This is a specialist equity fund, invested primarily in financial shares. The fund seeks capital
growth, investing in shares listed both domestically and internationally.
The fund has the ability to tap into a broad universe of global financial stocks. The fund is
highly selective regarding individual ideas with a disciplined process in place.
Please comment on your investment year (July 2023 – June 2024) from a fund manager’s
point of view.
For the 12-month period, the fund delivered a return of 27.9% – ahead of the benchmark’s
24.4%. The FTSE/JSE All Share Index gained 9.1% for the year.
The main contributors were the fund’s holdings in Capitec, Sanlam, OUTsurance and MMI
whilst its investment in the Denker Global Financial Fund generated 25.0% measured in rand.
In terms of risk management, what methods or strategies are you able to use to protect your
clients’ investments?
The team’s focus is on investing in companies we understand. We know and have researched
the companies we invest in for more than 20 years. This includes financial modelling and regular
company visits for discussions with management teams. Over these 25 years, we’ve found that this
approach of knowing and understanding the companies you invest in and investing in them when
they are mispriced is the best strategy to generate the best returns for the lowest risk.

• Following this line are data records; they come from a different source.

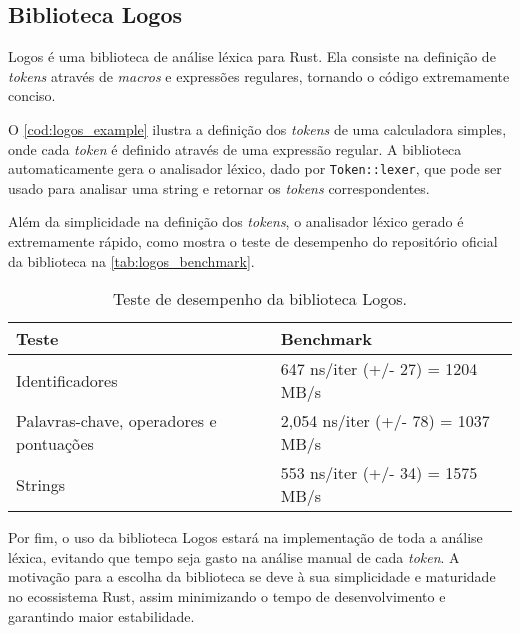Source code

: \subsection{Biblioteca Logos}

Logos é uma biblioteca de análise léxica para Rust. Ela consiste na definição de \textit{tokens} através de \textit{macros} e expressões regulares, tornando o código extremamente conciso.

O \autoref{cod:logos_example} ilustra a definição dos \textit{tokens} de uma calculadora simples, onde cada \textit{token} é definido através de uma expressão regular. A biblioteca automaticamente gera o analisador léxico, dado por \texttt{Token::lexer}, que pode ser usado para analisar uma string e retornar os \textit{tokens} correspondentes.


\vspace{-1em}

Além da simplicidade na definição dos \textit{tokens}, o analisador léxico gerado é extremamente rápido, como mostra o teste de desempenho do repositório oficial da biblioteca na \autoref{tab:logos_benchmark}.

\begin{table}
	\centering
	\caption{Teste de desempenho da biblioteca Logos.}
	{
		\begin{tabular}{ll}
			\hline
			\textbf{Teste}                          & \textbf{Benchmark}                 \\ \hline
			Identificadores                         & 647 ns/iter (+/- 27) = 1204 MB/s   \\
			Palavras-chave, operadores e pontuações & 2,054 ns/iter (+/- 78) = 1037 MB/s \\
			Strings                                 & 553 ns/iter (+/- 34) = 1575 MB/s   \\ \hline
		\end{tabular}
	}
	\label{tab:logos_benchmark}
\end{table}

Por fim, o uso da biblioteca Logos estará na implementação de toda a análise léxica, evitando que tempo seja gasto na análise manual de cada \textit{token}. A motivação para a escolha da biblioteca se deve à sua simplicidade e maturidade no ecossistema Rust, assim minimizando o tempo de desenvolvimento e garantindo maior estabilidade.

Please comment on the year ahead and, if possible, estimate the performance of your fund
over 2 or 3 years. What are your targets and objectives for the year ahead?

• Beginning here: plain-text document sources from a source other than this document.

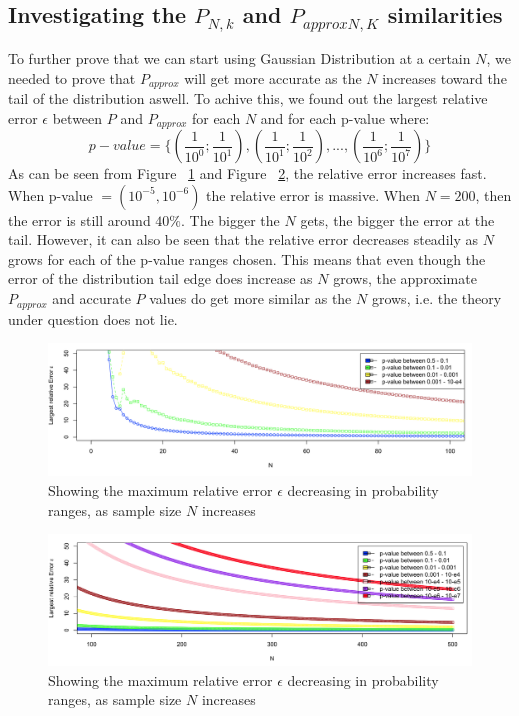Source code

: \documentclass[12pt]{article}
\begin{document}
\subsection{Investigating the $P_{N, k}$ and $P_{approx N, K}$ similarities}
To further prove that we can start using Gaussian Distribution at a certain $N$, we needed to prove that $P_{approx}$ will get more accurate as the $N$ increases toward the tail of the distribution aswell. To achive this, we found out the largest relative error $\epsilon$ between $P$ and $P_{approx}$ for each $N$ and for each p-value where:
\begin{equation}
  p-value=\{(\frac{1}{10^0};\frac{1}{10^1}), (\frac{1}{10^1};\frac{1}{10^2}), ..., (\frac{1}{10^{6}};\frac{1}{10^{7}}) \}
\end{equation}
As can be seen from Figure ~\ref{fig:LargestApproxPRelativeError0_100} and Figure ~\ref{fig:LargestApproxPRelativeError100_500}, the relative error increases fast. When p-value $= (10^{-5}, 10^{-6})$ the relative error is massive. When $N=200$, then the error is still around $40\%$. The bigger the $N$ gets, the bigger the error at the tail. However, it can also be seen that the relative error decreases steadily as $N$ grows for each of the p-value ranges chosen. This means that even though the error of the distribution tail edge does increase as $N$ grows, the approximate $P_{approx}$ and accurate $P$ values do get more similar as the $N$ grows, i.e. the theory under question does not lie.

\begin{figure}[H]
  \centering
  \includegraphics[width=1\textwidth]{LargestApproxPRelativeError0_100}
  \caption{Showing the maximum relative error $\epsilon$ decreasing in probability ranges, as sample size $N$ increases}
  \label{fig:LargestApproxPRelativeError0_100}
\end{figure}

\begin{figure}[H]
  \centering
  \includegraphics[width=1\textwidth]{LargestApproxPRelativeError100_500}
  \caption{Showing the maximum relative error $\epsilon$ decreasing in probability ranges, as sample size $N$ increases}
  \label{fig:LargestApproxPRelativeError100_500}
\end{figure}
\end{document}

According to our research, the companies the fund is invested in generate a return on equity of
around 15% (some around 25%). Despite the post-election rally, the sector remains about 50%
mispriced (in terms of its P/NAV and PE being far below historical valuation range) and should
reprice as the South African economy reverts to >2% real GDP growth. However, this is dependent
on the new GNU government remaining in place and passing the right policies. Under such a
scenario the sector has the potential for 100% upside, but this wouldn’t necessarily be in one year.

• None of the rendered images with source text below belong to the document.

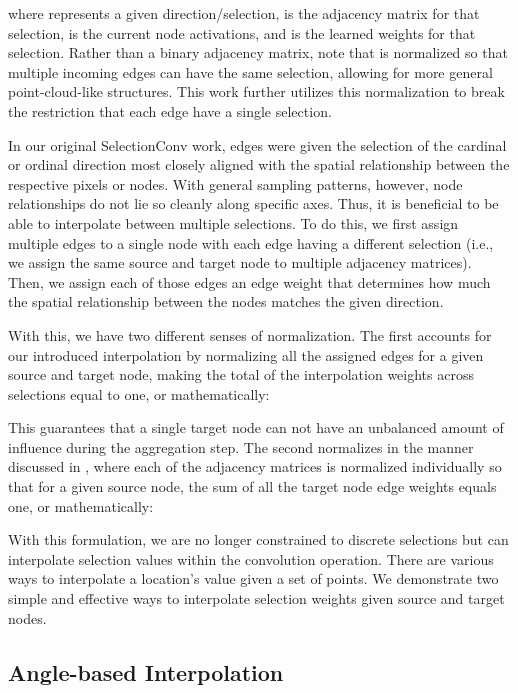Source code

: \documentclass[10pt,twocolumn,letterpaper]{article}
\begin{document}
\noindent where  represents a given direction/selection, 
 is the adjacency matrix for that selection,  is the current node activations, and  is the learned weights for that selection. Rather than a binary adjacency matrix, note that  is normalized so that multiple incoming edges can have the same selection, allowing for more general point-cloud-like structures.  This work further utilizes this normalization to break the restriction that each edge have a single selection.

In
our
original SelectionConv work, edges were given the selection of the cardinal or ordinal direction most closely aligned with the spatial relationship between the respective pixels or nodes. With general sampling patterns, however, node relationships do not lie so cleanly along specific axes. Thus, it is beneficial to be able to interpolate between multiple selections. To do this, we first assign multiple edges to a single node with each edge having a different selection (i.e., we assign the same source and target node to multiple adjacency matrices). Then, we assign each of those edges an edge weight that determines how much the spatial relationship between the nodes matches the given direction.

With this, we have two different senses of normalization. The first accounts for our introduced interpolation by normalizing all the assigned edges for a given source and target node, making the total of the interpolation weights across selections equal to one, or mathematically:

\noindent This guarantees that a single target node can not have an unbalanced amount of influence during the aggregation step. The second normalizes in the manner discussed in \cite{SelectionConv}, where each of the adjacency matrices is normalized individually so that for a given source node, the sum of all the target node edge weights equals one, or mathematically:


With this formulation, we are no longer constrained to discrete selections but can interpolate selection values within the convolution operation. There are various ways to interpolate a location's value given a set of points. We demonstrate two simple and effective ways to interpolate selection weights given source and target nodes.


\subsection{Angle-based Interpolation}\label{sec:Angle}
\end{document}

It could be 20% in year one and then a big jump in year two, for example.
The offshore holding within the fund, in the Denker Global Financial Fund, should kick as
global interest rates start coming down.
Of course, it is impossible to predict exactly what returns to expect, as there are many factors
that influence these outcomes.
Are equity markets in general overpriced? Do you anticipate a significant correction or will
the bull run continue?
We don’t have a crystal ball that allows us to predict what markets will do. However, sharp
market corrections occur only after periods of excessive exuberance when valuations are high.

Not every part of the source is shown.